- PROBLEM REQUIREMENTS -
Which lines in the records below contain the word "system"? Copy each one out.
╭─ DATA RECORDS
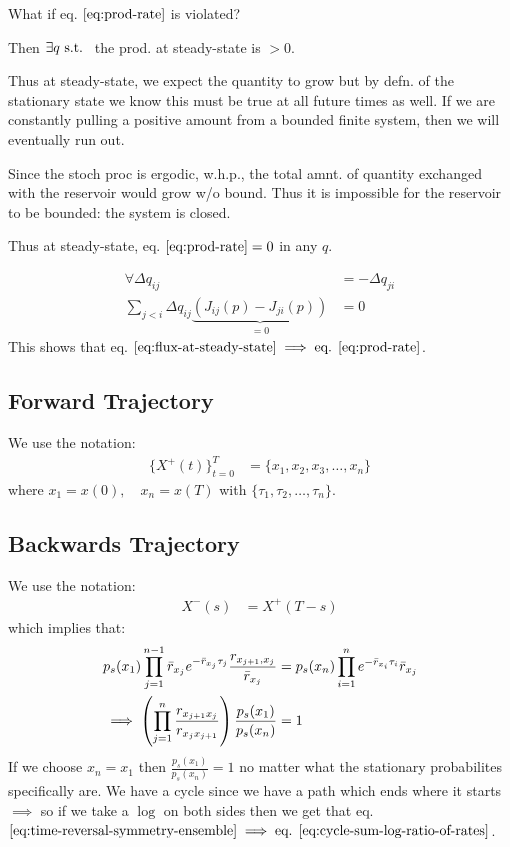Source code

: \begin{important}
What if eq. $\eqref{eq:prod-rate}$ is violated?
\end{important}

Then $\exists q\text{ s.t. }$ the prod. at steady-state is $>0$.

Thus at steady-state, we expect the  quantity to grow but by defn. of the stationary state we know this must be true at all future times as well. If we are constantly pulling a positive amount from a bounded finite system, then we will eventually run out.

Since the stoch proc is ergodic, w.h.p., the total amnt. of quantity exchanged with the reservoir would grow w/o bound. Thus it is impossible for the reservoir to be bounded: the system is closed.

Thus at steady-state,  eq. $\eqref{eq:prod-rate}=0$ in any $q$.

\begin{align*}
\forall \Delta q_{ij} &= -\Delta q_{ji} 
\\
\sum_{j < i} \Delta q_{ij} \underbrace{\left(J_{ij}(p) - J_{ji}(p)\right)}_{=0} &= 0
\end{align*}
This shows that eq. $\eqref{eq:flux-at-steady-state}\implies\text{eq. }\eqref{eq:prod-rate}$.

\subsection{Forward Trajectory}
We use the notation:
\begin{align*}
    \{
    X^+(t)
    \}_{t=0}^T
    &= \{x_1, x_2, x_3, \ldots, x_n\}
\end{align*}
where $x_1=x(0), \quad x_n=x(T)$ with $\{\tau_1, \tau_2, \ldots, \tau_n\}$.

\subsection{Backwards Trajectory}
We use the notation:
\begin{align*}
    X^-(s)
    &= X^+(T-s)
\end{align*}
which implies that:
\begin{align}
    p_s(x_1)\prod_{j=1}^{n-1} \Bar{r}_{x_j} e^{-\Bar{r}_{x_j}\tau_j} \frac{r_{x_{j+1}, x_j}}{\Bar{r}_{x_j}}
    &= 
    p_s(x_n)\prod_{i=1}^{n} 
    e^{-\Bar{r}_{x_i}\tau_i} 
    \Bar{r}_{x_j} \\
    \implies \left(\prod_{j=1}^n \frac{r_{x_{j+1} x_j}}{r_{x_j x_{j+1}}} \right) \frac{p_s(x_1)}{p_s(x_n)} &= 1
\end{align}
If we choose $x_n=x_1$ then $\frac{p_s(x_1)}{p_s(x_n)}=1$ no matter what the stationary probabilites specifically are. We have a cycle since we have a path which ends where it starts $\implies$ so if we take a $\log$ on both sides then we get that eq. $\eqref{eq:time-reversal-symmetry-ensemble}\implies\text{eq. }\eqref{eq:cycle-sum-log-ratio-of-rates}$.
╰─
- ANSWER -
Thus at steady-state, we expect the  quantity to grow but by defn. of the stationary state we know this must be true at all future times as well. If we are constantly pulling a positive amount from a bounded finite system, then we will eventually run out.
Since the stoch proc is ergodic, w.h.p., the total amnt. of quantity exchanged with the reservoir would grow w/o bound. Thus it is impossible for the reservoir to be bounded: the system is closed.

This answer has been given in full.